An open letter

Dear RSPB, Plant Life and Woodland Trust,

I’ve just returned from the excellent Gardener’s World Live show up at the NEC. I was extremely disappointed by all your stands and think that you missed an important opportunity to showcase and engage the public in your work.

First off, I am an enthusiastic amateur conservationist. I document my contribution in my diary here, partly to promote the organisations I’m involved with and partly, in my very small way, to provide information for the public on conservation issues.

I use all your websites to source reliable information, and wanted to visit your stands to find out about your current projects and have in depth conversations with staff about what they’re doing. The RSPB stand in particular had a lot of effort put in, and looked very appealing to enter.

However, the whole thing is just there for you to sell memberships and subscriptions. I was jumped on immediately on all three stands and just left with a bad taste. I really wanted to know about the work you are doing and have an opportunity to discuss with the experts.

I get that the magic knife guy and the hob stove cleaner guy just want to push as much product as possible during the show to justify their exhibitor fees. But your organisations have a much bigger mission than that.

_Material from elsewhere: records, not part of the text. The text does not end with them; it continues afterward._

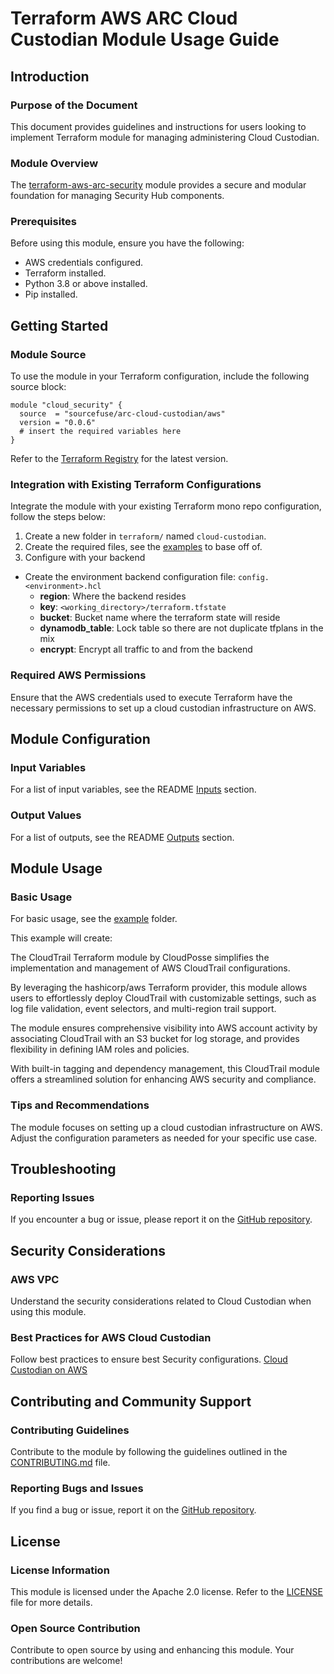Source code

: # Terraform AWS ARC Cloud Custodian Module Usage Guide

## Introduction

### Purpose of the Document

This document provides guidelines and instructions for users looking to implement Terraform module for managing administering Cloud Custodian.

### Module Overview

The [terraform-aws-arc-security](https://github.com/sourcefuse/terraform-aws-arc-cloud-custodian) module provides a secure and modular foundation for managing Security Hub components.

### Prerequisites

Before using this module, ensure you have the following:
- AWS credentials configured.
- Terraform installed.
- Python 3.8 or above installed.
- Pip installed.

## Getting Started

### Module Source

To use the module in your Terraform configuration, include the following source block:

```hcl
module "cloud_security" {
  source  = "sourcefuse/arc-cloud-custodian/aws"
  version = "0.0.6"
  # insert the required variables here
}
```
Refer to the [Terraform Registry](https://registry.terraform.io/modules/sourcefuse/arc-cloud-custodian/aws/latest) for the latest version.

### Integration with Existing Terraform Configurations

Integrate the module with your existing Terraform mono repo configuration, follow the steps below:

1. Create a new folder in `terraform/` named `cloud-custodian`.
2. Create the required files, see the [examples](https://github.com/sourcefuse/terraform-aws-arc-cloud-custodian/tree/main/example) to base off of.
3. Configure with your backend
  - Create the environment backend configuration file: `config.<environment>.hcl`
    - **region**: Where the backend resides
    - **key**: `<working_directory>/terraform.tfstate`
    - **bucket**: Bucket name where the terraform state will reside
    - **dynamodb_table**: Lock table so there are not duplicate tfplans in the mix
    - **encrypt**: Encrypt all traffic to and from the backend

### Required AWS Permissions

Ensure that the AWS credentials used to execute Terraform have the necessary permissions to set up a cloud custodian infrastructure on AWS.

## Module Configuration

### Input Variables

For a list of input variables, see the README [Inputs](https://github.com/sourcefuse/terraform-aws-arc-cloud-custodian#inputs) section.

### Output Values

For a list of outputs, see the README [Outputs](https://github.com/sourcefuse/terraform-aws-arc-cloud-custodian#outputs) section.

## Module Usage

### Basic Usage

For basic usage, see the [example](https://github.com/sourcefuse/terraform-aws-arc-cloud-custodian/tree/main/example) folder.

This example will create:

The CloudTrail Terraform module by CloudPosse simplifies the implementation and management of AWS CloudTrail configurations. 

By leveraging the hashicorp/aws Terraform provider, this module allows users to effortlessly deploy CloudTrail with customizable settings, such as log file validation, event selectors, and multi-region trail support. 

The module ensures comprehensive visibility into AWS account activity by associating CloudTrail with an S3 bucket for log storage, and provides flexibility in defining IAM roles and policies. 

With built-in tagging and dependency management, this CloudTrail module offers a streamlined solution for enhancing AWS security and compliance.

### Tips and Recommendations

The module focuses on setting up a cloud custodian infrastructure on AWS. Adjust the configuration parameters as needed for your specific use case.

## Troubleshooting

### Reporting Issues

If you encounter a bug or issue, please report it on the [GitHub repository](https://github.com/sourcefuse/terraform-aws-arc-cloud-custodian/issues).

## Security Considerations

### AWS VPC

Understand the security considerations related to Cloud Custodian when using this module.

### Best Practices for AWS Cloud Custodian

Follow best practices to ensure best Security configurations.
[Cloud Custodian on AWS](https://aws.amazon.com/blogs/opensource/compliance-as-code-and-auto-remediation-with-cloud-custodian/)

## Contributing and Community Support

### Contributing Guidelines

Contribute to the module by following the guidelines outlined in the [CONTRIBUTING.md](https://github.com/sourcefuse/terraform-aws-arc-security/blob/main/CONTRIBUTING.md) file.

### Reporting Bugs and Issues

If you find a bug or issue, report it on the [GitHub repository](https://github.com/sourcefuse/terraform-aws-arc-security/issues).

## License

### License Information

This module is licensed under the Apache 2.0 license. Refer to the [LICENSE](https://github.com/sourcefuse/terraform-aws-arc-security/blob/main/LICENSE) file for more details.

### Open Source Contribution

Contribute to open source by using and enhancing this module. Your contributions are welcome!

You had thousands of people walking past your stands, most of whom probably know very little about habitat depletion, nature recovery and species decline. But they were interested in gardens and would be receptive to hearing something they could do to help in their own space.

I believe you should be using these show opportunities to provide good quality information to the public, and give them actionable steps they can do to help.

At the moment all you are saying is “give us money and we’ll go do this stuff on your behalf”.

I don’t have an issue with your people at the show. They were very friendly and bubbly. The problem is that your internal budget and objectives have this activity under sales and marketing, and so the stand staff were working to that brief.

I get that fund raising is critically important, and I expect that you are all pleased with the ROI from the weekend. All I am saying is that you could expand your show objectives to include other metrics like public awareness and engagement with the conservation issues.

Here’s what I think you could do to improve show outcomes:

  • Move part of the show budget into community engagement/project delivery and fund some of your project officers to attend the event alongside marketing staff.
  • Talk to stand visitors about your project information, ask them what area they are from, and how this work may apply in where they live.
  • Given them some material with one or two simple actions they can take in their garden to improve biodiversity.
  • Have part of the stand dedicated to memberships, but allow the project officers to point people in their direction. So there’s a clean hand off between information and sales.
  • But if all people take away from your stands is information, you should feel happy with that as a positive result.
  • Share out all event commission bonuses between all stand staff, so project officers aren’t tempted to start selling the moment someone wanders into the stand.

I meet many ecologists during the course of my volunteering, and without exception they all continuously deliver passionate, informative and accurate information about the work they do. The learning I get is one of the joyous rewards of taking part in conservation activities.

So, let them take this same passion and deliver it to a huge captive audience. Society and the environment will be much better off when reliable information is allowed to flood into our everyday lives.